A response can end with stop_reason: "pause_turn" while an advisor call is still pending. When that happens, the response contains the advisor's server_tool_use block with no advisor_tool_result for it. To resume, append that assistant message to messages with its content unchanged, keeping the server_tool_use block, and send the request again with the same advisor tool and beta header. You do not need to add a user message or a tool_result block. The API runs the pending advisor call and continues the executor's turn in the new response. A resumed turn can pause again. If it does, repeat the same step. Omitting the advisor tool from the resume request returns a 400 invalid_request_error. If instead the executor called one of your tools in the same turn, the response ends with stop_reason: "tool_use" while the advisor call is still pending. Send the tool_result blocks as usual, and the pending advisor call runs at the start of that next request. See Mixing server tools and client tools in one turn.

Mid-conversation nudge for under-calling executors

If a Haiku executor has not called the advisor in its first assistant turn, append a short reminder as an additional user message before the second assistant turn. In Anthropic's internal behavioral evaluation this raised task pass rates by roughly 7 percentage points on Haiku executors. On Sonnet executors, the plain-text nudge had no measurable effect in Anthropic's testing. The call-timing considerations that follow are especially relevant for Sonnet. Do not apply the nudge to Opus executors: On Opus it slightly lowered pass rates.

With the default NUDGE_TURN of 2, the reminder typically arrives after the model has oriented on the task but before it has committed to an approach.

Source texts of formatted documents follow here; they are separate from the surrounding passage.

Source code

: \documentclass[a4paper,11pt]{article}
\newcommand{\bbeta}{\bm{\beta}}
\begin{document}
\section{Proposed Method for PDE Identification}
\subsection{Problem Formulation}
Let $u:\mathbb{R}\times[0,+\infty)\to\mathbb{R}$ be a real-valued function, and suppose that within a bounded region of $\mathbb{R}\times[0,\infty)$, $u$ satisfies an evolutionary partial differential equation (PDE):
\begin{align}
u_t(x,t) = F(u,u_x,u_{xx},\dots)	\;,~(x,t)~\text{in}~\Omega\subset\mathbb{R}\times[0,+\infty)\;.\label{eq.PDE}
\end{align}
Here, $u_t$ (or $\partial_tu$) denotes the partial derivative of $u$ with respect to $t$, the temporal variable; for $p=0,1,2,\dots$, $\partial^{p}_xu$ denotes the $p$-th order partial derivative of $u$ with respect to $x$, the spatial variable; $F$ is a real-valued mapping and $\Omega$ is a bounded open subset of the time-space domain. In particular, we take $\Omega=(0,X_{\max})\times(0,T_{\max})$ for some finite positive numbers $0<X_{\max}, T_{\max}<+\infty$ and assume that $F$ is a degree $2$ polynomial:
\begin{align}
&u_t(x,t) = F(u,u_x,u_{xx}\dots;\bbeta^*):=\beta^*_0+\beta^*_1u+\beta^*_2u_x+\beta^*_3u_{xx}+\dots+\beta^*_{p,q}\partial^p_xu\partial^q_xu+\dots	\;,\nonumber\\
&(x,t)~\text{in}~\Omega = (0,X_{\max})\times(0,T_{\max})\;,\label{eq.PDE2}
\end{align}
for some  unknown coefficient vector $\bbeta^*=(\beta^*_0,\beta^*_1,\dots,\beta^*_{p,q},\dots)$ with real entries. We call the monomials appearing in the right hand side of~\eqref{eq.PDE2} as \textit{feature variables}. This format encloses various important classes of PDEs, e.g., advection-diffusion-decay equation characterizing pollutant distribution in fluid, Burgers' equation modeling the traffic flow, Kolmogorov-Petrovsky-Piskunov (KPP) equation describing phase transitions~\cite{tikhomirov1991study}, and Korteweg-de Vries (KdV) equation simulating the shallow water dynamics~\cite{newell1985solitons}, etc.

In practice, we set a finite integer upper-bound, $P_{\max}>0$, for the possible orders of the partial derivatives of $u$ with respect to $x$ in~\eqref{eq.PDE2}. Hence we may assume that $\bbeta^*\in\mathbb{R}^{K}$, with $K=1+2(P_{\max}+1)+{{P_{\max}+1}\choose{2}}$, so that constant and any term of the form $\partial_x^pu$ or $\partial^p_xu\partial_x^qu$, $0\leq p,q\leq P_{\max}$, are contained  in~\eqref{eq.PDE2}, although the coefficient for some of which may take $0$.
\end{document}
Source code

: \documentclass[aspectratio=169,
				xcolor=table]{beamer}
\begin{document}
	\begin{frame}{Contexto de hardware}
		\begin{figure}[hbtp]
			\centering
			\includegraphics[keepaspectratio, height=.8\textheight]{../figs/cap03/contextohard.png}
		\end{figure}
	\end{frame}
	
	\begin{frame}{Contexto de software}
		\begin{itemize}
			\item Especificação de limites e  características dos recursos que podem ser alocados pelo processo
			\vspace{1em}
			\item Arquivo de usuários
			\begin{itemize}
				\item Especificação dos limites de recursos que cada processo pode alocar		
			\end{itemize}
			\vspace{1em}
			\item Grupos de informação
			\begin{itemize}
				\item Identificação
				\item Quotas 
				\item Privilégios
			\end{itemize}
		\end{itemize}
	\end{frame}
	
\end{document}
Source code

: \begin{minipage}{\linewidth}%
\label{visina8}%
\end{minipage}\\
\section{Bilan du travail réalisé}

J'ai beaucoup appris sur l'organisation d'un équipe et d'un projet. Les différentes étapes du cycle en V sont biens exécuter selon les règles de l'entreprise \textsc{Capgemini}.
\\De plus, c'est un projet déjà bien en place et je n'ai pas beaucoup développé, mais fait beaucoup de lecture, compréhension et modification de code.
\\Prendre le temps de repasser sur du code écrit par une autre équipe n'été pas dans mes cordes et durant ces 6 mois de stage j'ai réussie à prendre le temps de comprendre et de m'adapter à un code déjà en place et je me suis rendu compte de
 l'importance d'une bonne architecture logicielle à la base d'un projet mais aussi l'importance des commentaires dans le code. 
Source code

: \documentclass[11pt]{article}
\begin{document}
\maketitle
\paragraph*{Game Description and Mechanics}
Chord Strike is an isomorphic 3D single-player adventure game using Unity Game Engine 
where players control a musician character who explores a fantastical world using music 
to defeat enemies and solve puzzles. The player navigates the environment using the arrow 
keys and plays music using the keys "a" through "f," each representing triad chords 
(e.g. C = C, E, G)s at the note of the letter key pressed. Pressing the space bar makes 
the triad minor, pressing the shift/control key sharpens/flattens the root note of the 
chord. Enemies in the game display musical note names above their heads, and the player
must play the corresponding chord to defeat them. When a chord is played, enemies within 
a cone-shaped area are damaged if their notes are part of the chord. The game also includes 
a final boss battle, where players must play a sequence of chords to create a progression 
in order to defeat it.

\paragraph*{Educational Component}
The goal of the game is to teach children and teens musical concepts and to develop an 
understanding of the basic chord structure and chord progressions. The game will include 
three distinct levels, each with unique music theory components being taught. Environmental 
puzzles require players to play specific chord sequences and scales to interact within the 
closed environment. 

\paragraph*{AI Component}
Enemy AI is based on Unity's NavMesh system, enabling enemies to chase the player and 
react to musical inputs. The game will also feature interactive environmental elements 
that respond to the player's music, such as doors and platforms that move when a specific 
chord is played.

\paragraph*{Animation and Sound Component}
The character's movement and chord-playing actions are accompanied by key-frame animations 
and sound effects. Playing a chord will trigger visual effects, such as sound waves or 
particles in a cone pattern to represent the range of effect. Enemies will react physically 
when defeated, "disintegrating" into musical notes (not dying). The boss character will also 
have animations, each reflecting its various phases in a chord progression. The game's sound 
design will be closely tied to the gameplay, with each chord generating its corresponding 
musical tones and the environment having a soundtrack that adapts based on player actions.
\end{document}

client = anthropic.Anthropic()

NUDGE_TURN = 2  # inject before this assistant turn if no advisor call yet
NUDGE_TEXT = (
    "You have not consulted the advisor yet. If the task has a non-obvious "
    "design decision or a failure mode you haven't ruled out, call advisor "
    "now before committing to an approach."
)
MAX_TURNS = 10  # agent loop cap


def run_your_tools(content):
    # Replace with your tool dispatch. Returns one tool_result block per tool_use block.
    return [
        {
            "type": "tool_result",
            "tool_use_id": block.id,
            "content": "Replace with your tool output.",
        }
        for block in content
        if block.type == "tool_use"
    ]


tools = [
    {"type": "advisor_20260301", "name": "advisor", "model": "claude-opus-4-8"},
    # ... your other tools
]
task = "Build a concurrent worker pool in Go with graceful shutdown."
messages = [{"role": "user", "content": task}]
advisor_called = False

for turn in range(1, MAX_TURNS + 1):
    response = client.beta.messages.create(
        model="claude-haiku-4-5",
        max_tokens=4096,
        betas=["advisor-tool-2026-03-01"],
        tools=tools,
        messages=messages,
    )
    messages.append({"role": "assistant", "content": response.content})
    advisor_called = advisor_called or any(
        b.type == "server_tool_use" and b.name == "advisor" for b in response.content
    )
    if response.stop_reason == "end_turn":
        break
    if response.stop_reason == "pause_turn":
        continue  # server tool pending; re-send to let the API complete it

    results = run_your_tools(response.content)  # list of tool_result blocks
    if results:
        messages.append({"role": "user", "content": results})
    # Skip this if your system prompt already tells the model to call sparingly.
    if turn == NUDGE_TURN - 1 and not advisor_called:
        messages.append({"role": "user", "content": NUDGE_TEXT})

Append the nudge as its own user message after the tool results rather than as a sibling block in the same message. Consecutive user messages are valid. In Anthropic's testing on Haiku and Sonnet executors they behaved equivalently to a sibling block. The separate-message shape also keeps the reminder clearly distinct from tool output.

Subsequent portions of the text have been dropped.